The correct definition of this war is that it is taking place between two bad parties, both of which are products of the colonial state, which also produced the health system in Sudan, the University of Khartoum, and Khortaqt Secondary School. These are state institutions that need reform, and their corruption and deviation from performing the roles assigned to them cannot be reformed by replacing them with a private sector. Likewise, the army, which is a state institution that needs reform to perform its required role, and this does not happen by replacing it with a private sector militia, owned by one individual and his family members, and with economic, external and political extensions, let alone its inherent fascist nature, since its establishment as a tool of oppression and criminality in the service of a regime that we revolted to bring it down and erase its effects. The war broke out on April 15, 2023, when this militia attempted to seize control of the entire state apparatus in order to provide for its continued independent institutional survival (which is some of what the ousted Bashir regime bequeathed to us and our inability, in light of the tension between the two governments of the transitional period, to reform it) with all the privileges that this institutional independence provides does not serve the Sudanese people in any way. Rather, it is being harnessed to serve regional axes and interests, which have not hesitated to support the continuation of this war.
This war is not fought between a noble party representing the margin and an evil party representing the center. This war is taking place between two bad parties, a militia of a criminal, fascist nature that relies on violence, oppression, systematic criminality, profiteering, and cross-border conscription to serve its interests of its regional patrons, and a corrupt state apparatus that needs deep and structural reform. Trying to misuse the complexities of political history in Sudan to find a justification for this or that party is to participate in prolonging the war by (faking) a clear diagnosis of the nature of the crisis in Sudan. This fraudulent diagnosis is not different from what the platforms affiliated with the Taqaddum coalition publish, spreading lies and distorting facts to an astonishing excess. Fascism is contagious by nature, and the exercise of media hegemony is one of its defining characteristics.

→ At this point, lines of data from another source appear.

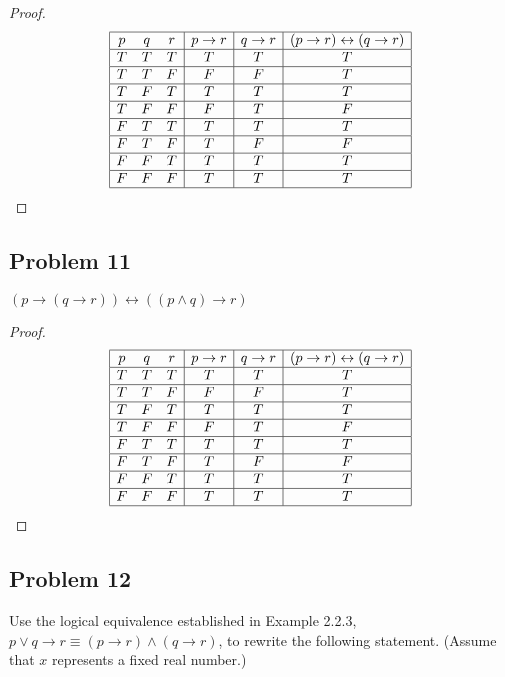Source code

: \documentclass[14pt]{extarticle}
\newcommand{\bic}{\leftrightarrow}
\begin{document}
\begin{proof}
$$
\begin{array}{|ccc|c|c|c|}
\hline
p & q & r & p \to r & q \to r & (p \to r) \bic (q \to r) \\
\hline
T & T & T & T & T & T \\
\hline
T & T & F & F & F & T \\
\hline
T & F & T & T & T & T \\
\hline
T & F & F & F & T & F \\
\hline
F & T & T & T & T & T \\
\hline
F & T & F & T & F & F \\
\hline
F & F & T & T & T & T \\
\hline
F & F & F & T & T & T \\
\hline
\end{array}
$$
\end{proof}

\subsection{Problem 11}
$(p \to (q \to r)) \bic ((p \wedge q) \to r)$

\begin{proof}
$$
\begin{array}{|ccc|c|c|c|}
\hline
p & q & r & p \to r & q \to r & (p \to r) \bic (q \to r) \\
\hline
T & T & T & T & T & T \\
\hline
T & T & F & F & F & T \\
\hline
T & F & T & T & T & T \\
\hline
T & F & F & F & T & F \\
\hline
F & T & T & T & T & T \\
\hline
F & T & F & T & F & F \\
\hline
F & F & T & T & T & T \\
\hline
F & F & F & T & T & T \\
\hline
\end{array}
$$
\end{proof}

\subsection{Problem 12}
Use the logical equivalence established in Example 2.2.3, $p \vee q \to r \equiv
(p \to r) \wedge (q \to r)$, to rewrite the following statement. (Assume that
$x$ represents a fixed real number.)
\end{document}

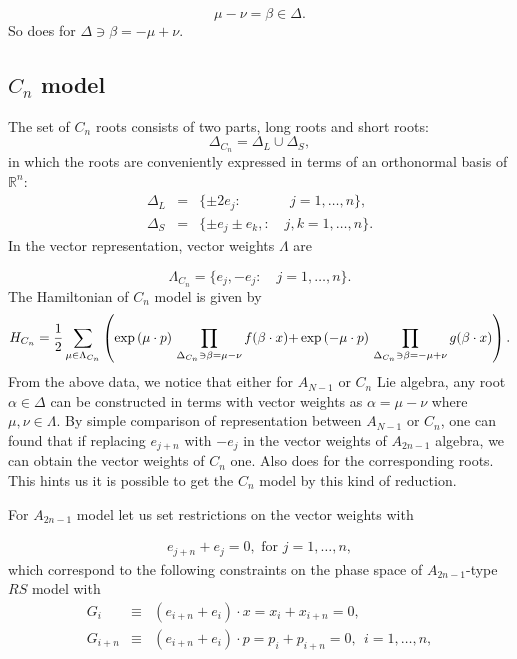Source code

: \documentclass[a4paper,12pt]{article}
\begin{document}
\[
\mu -\nu =\beta \in \Delta .
\]
So does for $\Delta \ni \beta =-\mu +\nu .$

\subsection{$C_{n}$ model}

The set of $C_{n}$ roots consists of two parts, long roots and short roots:
\begin{equation}
\Delta _{C_{n}}=\Delta _{L}\cup \Delta _{S},  \label{cnroot}
\end{equation}
in which the roots are conveniently expressed in terms of an orthonormal
basis of ${\mathbb R}^{n}$:
\begin{eqnarray}
\Delta _{L} &=&\{\pm 2e_{j}:\quad \qquad \ \ j=1,\ldots ,n\},  \nonumber \\
\Delta _{S} &=&\{\pm e_{j}\pm e_{k},:\quad j,k=1,\ldots ,n\}.
\end{eqnarray}
In the vector representation, vector weights $\Lambda $ are

\begin{equation}
\Lambda _{C_{n}}=\{e_{j},-e_{j}:\quad j=1,\ldots ,n\}.
\end{equation}
The Hamiltonian of $C_{n}$ model is given by
\begin{equation}
H_{C_{n}}=\frac{1}{2}\sum_{\mu \in \Lambda _{C_{n}}}\left( \exp \left( \mu
\cdot p\right) \,\prod_{\Delta _{C_{n}}\ni \beta =\mu -\nu }f(\beta \cdot x){%
+}\exp \left( -\mu \cdot p\right) \,\prod_{\Delta _{C_{n}}\ni \beta =-\mu
+\nu }g(\beta \cdot x)\right) .	 \label{cnhami}
\end{equation}
From the above data, we notice that either for $A_{N-1}$ or $C_{n}$ Lie
algebra, any root $\alpha \in \Delta $ can be constructed in terms with
vector weights as $\alpha =\mu -\nu $ where $\mu ,\nu \in \Lambda .$ By
simple comparison of representation between $A_{N-1}$ or $C_{n}$, one can
found that if replacing $e_{j+n}$ with $-e_{j}$ in the vector weights of $%
A_{2n-1}$ algebra, we can obtain the vector weights of $C_{n}$ one. Also
does for the corresponding roots. This hints us it is possible to get the $%
C_{n}$ model by this kind of reduction.

\vspace{1pt}For $A_{2n-1}$ model let us set restrictions on the vector
weights with

\begin{eqnarray}
e_{j+n}+e_{j}=0,\mbox{\ \ \  for \ \ \ }j=1,\ldots ,n,
\end{eqnarray}
which correspond to the following constraints on the phase space of
$A_{2n-1}$-type $RS$ model with
\begin{eqnarray}
G_{i} &\equiv &(e_{i+n}+e_{i})\cdot x=x_{i}+x_{i+n}=0,	\nonumber \\
G_{i+n} &\equiv &(e_{i+n}+e_{i})\cdot p=p_{i}+p_{i+n}=0,\ \ i=1,\ldots
,n,
\label{cncon}
\end{eqnarray}
\end{document}

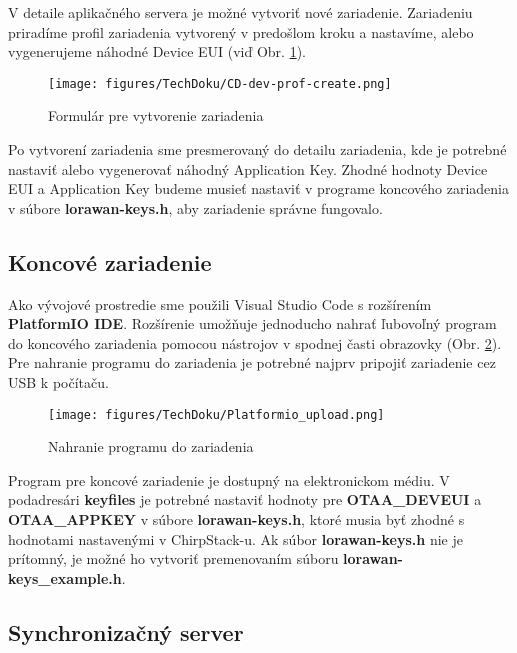 V detaile aplikačného servera je možné vytvoriť nové zariadenie. Zariadeniu priradíme profil zariadenia vytvorený v predošlom kroku a nastavíme, alebo vygenerujeme náhodné Device EUI (viď Obr. \ref{fig:tech:cs-device-create}). 

\begin{figure}[!h]
    \centering
    \texttt{[image: figures/TechDoku/CD-dev-prof-create.png]}
    \caption{Formulár pre vytvorenie zariadenia}
    \label{fig:tech:cs-device-create}
\end{figure}

Po vytvorení zariadenia sme presmerovaný do detailu zariadenia, kde je potrebné nastaviť alebo vygenerovať náhodný Application Key. Zhodné hodnoty Device EUI a Application Key budeme musieť nastaviť v programe koncového zariadenia v súbore \textbf{lorawan-keys.h}, aby zariadenie správne fungovalo.



\subsection{Koncové zariadenie}

Ako vývojové prostredie sme použili Visual Studio Code s rozšírením \textbf{PlatformIO IDE}. Rozšírenie umožňuje jednoducho nahrať ľubovoľný program do koncového zariadenia pomocou nástrojov v spodnej časti obrazovky (Obr. \ref{fig:tech:platformio_upload}). Pre nahranie programu do zariadenia je potrebné najprv pripojiť zariadenie cez USB k počítaču.

\begin{figure}[!h]
    \centering
    \texttt{[image: figures/TechDoku/Platformio\_upload.png]}
    \caption{Nahranie programu do zariadenia}
    \label{fig:tech:platformio_upload}
\end{figure}

Program pre koncové zariadenie je dostupný na elektronickom médiu. V podadresári \textbf{keyfiles}
je potrebné nastaviť hodnoty pre \textbf{OTAA\_DEVEUI} a \textbf{OTAA\_APPKEY} v súbore \textbf{lorawan-keys.h}, ktoré musia byť zhodné s hodnotami nastavenými v ChirpStack-u. Ak súbor \textbf{lorawan-keys.h} nie je prítomný, je možné ho vytvoriť premenovaním súboru \textbf{lorawan-keys\_example.h}.


\subsection{Synchronizačný server}

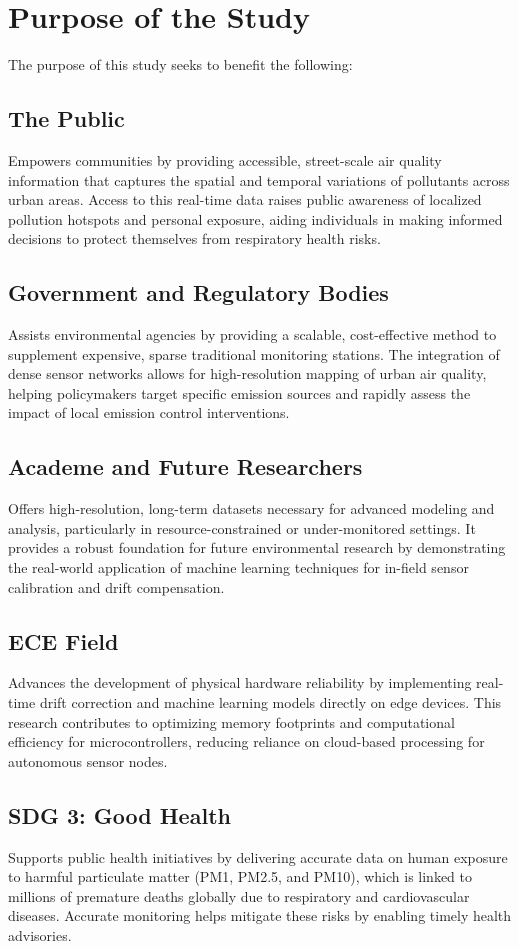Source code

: \section{Purpose of the Study}
The purpose of this study seeks to benefit the following:
\subsection{The Public}
Empowers communities by providing accessible, street-scale air quality information that captures the spatial and temporal variations of pollutants across urban areas. Access to this real-time data raises public awareness of localized pollution hotspots and personal exposure, aiding individuals in making informed decisions to protect themselves from respiratory health risks.
\subsection{Government and Regulatory Bodies}
Assists environmental agencies by providing a scalable, cost-effective method to supplement expensive, sparse traditional monitoring stations. The integration of dense sensor networks allows for high-resolution mapping of urban air quality, helping policymakers target specific emission sources and rapidly assess the impact of local emission control interventions.
\subsection{Academe and Future Researchers}
Offers high-resolution, long-term datasets necessary for advanced modeling and analysis, particularly in resource-constrained or under-monitored settings. It provides a robust foundation for future environmental research by demonstrating the real-world application of machine learning techniques for in-field sensor calibration and drift compensation.
\subsection{ECE Field}
Advances the development of physical hardware reliability by implementing real-time drift correction and machine learning models directly on edge devices. This research contributes to optimizing memory footprints and computational efficiency for microcontrollers, reducing reliance on cloud-based processing for autonomous sensor nodes. 
\subsection{SDG 3: Good Health}
Supports public health initiatives by delivering accurate data on human exposure to harmful particulate matter (PM1, PM2.5, and PM10), which is linked to millions of premature deaths globally due to respiratory and cardiovascular diseases. Accurate monitoring helps mitigate these risks by enabling timely health advisories.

Khaled Omar does not practice this fraud out of his naivety or ignorance of its truth, but rather it is carried out in a political line that harms Sudan, the Sudanese, and the survival of the Sudanese state. This is a political line that must be fought in order to end this war and preserve the existence and independence of our country. Surrendering to such a corrupt analysis aspires to impose a new reality of dividing power between those who carry weapons and their allies, and this is the worst that could happen to the future of Sudan. Reforming the military institution – and all state agencies – does not happen by merging the corrupt elements with each other into a large corrupt mixture… This is excessive stupidity that will poison the one who calls for it first. Reducing the military security reform process to simply merging forces and unifying their leadership is not correct and will only lead to more military coups, more militarization of life, and the “militiation” of repression and resistance.